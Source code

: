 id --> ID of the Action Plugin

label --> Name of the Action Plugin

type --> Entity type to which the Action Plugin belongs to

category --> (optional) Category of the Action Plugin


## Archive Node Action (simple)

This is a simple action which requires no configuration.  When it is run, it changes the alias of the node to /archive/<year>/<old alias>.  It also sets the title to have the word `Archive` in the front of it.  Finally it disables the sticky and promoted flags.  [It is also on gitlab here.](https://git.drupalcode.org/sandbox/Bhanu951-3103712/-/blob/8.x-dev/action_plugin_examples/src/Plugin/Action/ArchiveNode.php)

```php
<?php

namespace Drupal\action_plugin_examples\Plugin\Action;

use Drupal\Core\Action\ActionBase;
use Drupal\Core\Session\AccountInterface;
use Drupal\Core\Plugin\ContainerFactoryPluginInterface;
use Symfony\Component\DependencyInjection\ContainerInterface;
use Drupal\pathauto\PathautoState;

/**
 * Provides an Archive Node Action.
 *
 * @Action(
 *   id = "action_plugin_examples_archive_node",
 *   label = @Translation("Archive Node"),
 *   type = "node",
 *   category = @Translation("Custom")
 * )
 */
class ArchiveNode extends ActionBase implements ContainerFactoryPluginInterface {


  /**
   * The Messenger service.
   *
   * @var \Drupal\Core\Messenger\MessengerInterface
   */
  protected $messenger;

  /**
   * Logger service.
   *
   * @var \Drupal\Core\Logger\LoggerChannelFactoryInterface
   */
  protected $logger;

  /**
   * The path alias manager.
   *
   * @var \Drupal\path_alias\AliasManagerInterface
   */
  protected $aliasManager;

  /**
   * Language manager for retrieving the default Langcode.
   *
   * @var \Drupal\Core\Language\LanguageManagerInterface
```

What you will do:
Set down verbatim only the lines between the start of the data above and the line with "## Archive Node Action (simple)", both boundaries included.

Task answer:
Source code

: id --> ID of the Action Plugin

label --> Name of the Action Plugin

type --> Entity type to which the Action Plugin belongs to

category --> (optional) Category of the Action Plugin


## Archive Node Action (simple)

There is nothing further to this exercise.